I had kipper for breakfast: a whole one, Diane suggested. To my slight disappointment I received a genuine kippered herring, when I had expected (and maybe secretly hoped for) a bright yellow boil-in-the-bag one. My stomach objected violently again, and I realised that I might well spend a second day with stomach ache and more.
My hunch would prove correct.
As we walked down the seafront we stopped to wonder whether we could see the tide coming in or going out. We asked a little old lady, and she and I decided we could see it coming in. Irma disagreed and by the time we reached the pier I had to agree with her. The tide had receded noticeably.
We walked down the High Street again because Irma wanted to look in Peacocks, Superdrug and Boots.
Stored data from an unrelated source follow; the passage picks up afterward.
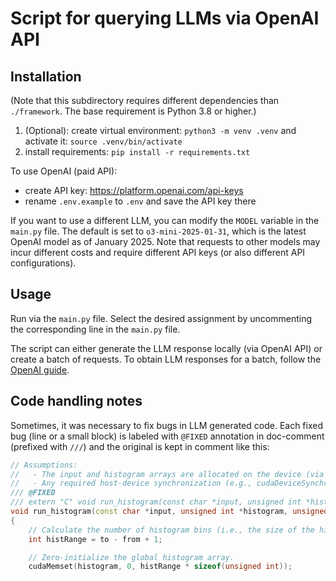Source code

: # Script for querying LLMs via OpenAI API

## Installation

(Note that this subdirectory requires different dependencies than `./framework`. The base requirement is Python 3.8 or higher.)

1. (Optional): create virtual environment: `python3 -m venv .venv` and activate it: `source .venv/bin/activate`
2. install requirements: `pip install -r requirements.txt`

To use OpenAI (paid API):

* create API key: <https://platform.openai.com/api-keys>
* rename `.env.example` to `.env` and save the API key there

If you want to use a different LLM, you can modify the `MODEL` variable in the `main.py` file. The default is set to `o3-mini-2025-01-31`, which is the latest OpenAI model as of January 2025. Note that requests to other models may incur different costs and require different API keys (or also different API configurations).

## Usage

Run via the `main.py` file. Select the desired assignment by uncommenting the corresponding line in the `main.py` file.

The script can either generate the LLM response locally (via OpenAI API) or create a batch of requests.
To obtain LLM responses for a batch, follow the [OpenAI guide](https://platform.openai.com/docs/guides/batch).

## Code handling notes

Sometimes, it was necessary to fix bugs in LLM generated code. Each fixed bug (line or a small block) is labeled with `@FIXED` annotation in doc-comment (prefixed with `///`) and the original is kept in comment like this:

```c++
// Assumptions:
//   - The input and histogram arrays are allocated on the device (via cudaMalloc).
//   - Any required host-device synchronization (e.g., cudaDeviceSynchronize) is handled by the caller.
/// @FIXED
/// extern "C" void run_histogram(const char *input, unsigned int *histogram, unsigned int inputSize, int from, int to)
void run_histogram(const char *input, unsigned int *histogram, unsigned int inputSize, int from, int to)
{
    // Calculate the number of histogram bins (i.e., the size of the histogram output array).
    int histRange = to - from + 1;

    // Zero-initialize the global histogram array.
    cudaMemset(histogram, 0, histRange * sizeof(unsigned int));
```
The High Street has benches every five yards or so so. I moved from one to the next as Irma nipped in and out of shops. I felt happy observing, and sitting down had a tendency to keep the stomach ache at bay.
I noticed that every third or fourth person seemed physically or mentally incapacitated. I have never seen so many rollators and mobility scooters in one place, used by people of all ages. I pointed it out to Irma when she joined me on a bench between shops, and from that point on neither of us could stop noticing this.
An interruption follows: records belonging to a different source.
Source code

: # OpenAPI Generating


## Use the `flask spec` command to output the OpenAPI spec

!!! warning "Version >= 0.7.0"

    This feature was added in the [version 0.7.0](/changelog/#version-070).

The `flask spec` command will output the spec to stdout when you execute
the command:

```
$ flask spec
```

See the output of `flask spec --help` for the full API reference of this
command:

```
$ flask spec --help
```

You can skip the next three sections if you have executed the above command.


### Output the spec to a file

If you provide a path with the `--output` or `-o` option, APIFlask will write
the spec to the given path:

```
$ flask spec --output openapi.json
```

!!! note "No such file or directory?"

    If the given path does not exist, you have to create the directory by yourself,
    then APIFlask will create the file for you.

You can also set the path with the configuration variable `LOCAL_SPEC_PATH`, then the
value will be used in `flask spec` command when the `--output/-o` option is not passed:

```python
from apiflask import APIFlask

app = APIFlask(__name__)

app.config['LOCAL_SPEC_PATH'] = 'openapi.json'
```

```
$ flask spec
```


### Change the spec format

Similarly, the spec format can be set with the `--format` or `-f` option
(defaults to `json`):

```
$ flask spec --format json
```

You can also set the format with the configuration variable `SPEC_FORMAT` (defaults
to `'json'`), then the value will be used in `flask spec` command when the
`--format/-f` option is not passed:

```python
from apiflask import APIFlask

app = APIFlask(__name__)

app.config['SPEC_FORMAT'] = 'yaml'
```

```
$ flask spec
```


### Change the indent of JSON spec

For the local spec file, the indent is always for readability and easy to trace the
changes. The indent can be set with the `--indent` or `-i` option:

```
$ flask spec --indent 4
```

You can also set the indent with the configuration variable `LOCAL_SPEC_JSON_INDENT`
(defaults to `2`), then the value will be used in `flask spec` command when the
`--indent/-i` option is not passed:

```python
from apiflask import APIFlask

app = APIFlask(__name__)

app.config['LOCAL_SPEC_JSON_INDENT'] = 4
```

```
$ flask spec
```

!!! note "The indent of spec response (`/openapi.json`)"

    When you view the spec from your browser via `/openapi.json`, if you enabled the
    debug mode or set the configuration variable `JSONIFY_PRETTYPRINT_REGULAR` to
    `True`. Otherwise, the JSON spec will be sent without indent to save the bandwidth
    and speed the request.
We nipped into the Sovereign shopping centre to look at Marks & Spencer and Waterstones. Mobility scooters filled the corridors there too.
After this we decide to walk along some back streets, where we come across Vinnie’s, a deserted café bar dedicated to Vinnie Jones. A sudden rainstorm starts and we step inside. As we order a drink it stops but the free wifi proves much faster that at the hotel so we stay for awhile, while the rain stops and starts again.
By this point we will have gathered a couple of heavy shopping bags. Irma has decided that she would get much more value from her birthday money if she spent it here than at Heathrow. I agreed and so that has powered some of today’s shopping. English chutneys, pickles and underwear have caused the rest
We will decide to take our bags home before going to eat, and on the way we will pause briefly at the Criterion, where, on a day colder than any so far, the barmaid wears pink hot pants and a t-shirt saying I Have No Tits over her ample sized breasts. We will leave puzzled.
We will walk to Seaward Restaurant, which we visited years ago at the time the four of us came to Chips’ wedding. Irma will have fish and chips and I, with one eye on the menu and the other on my grumbling stomach, opt for a ploughman’s lunch.
When it arrives Irma will laugh uncontrollably, because it contains enough Stilton to feed a family for a weekend. Even though I will leave enough cheese for another large ploughman’s lunch it will not prove as happy an experience for my stomach as I had hoped.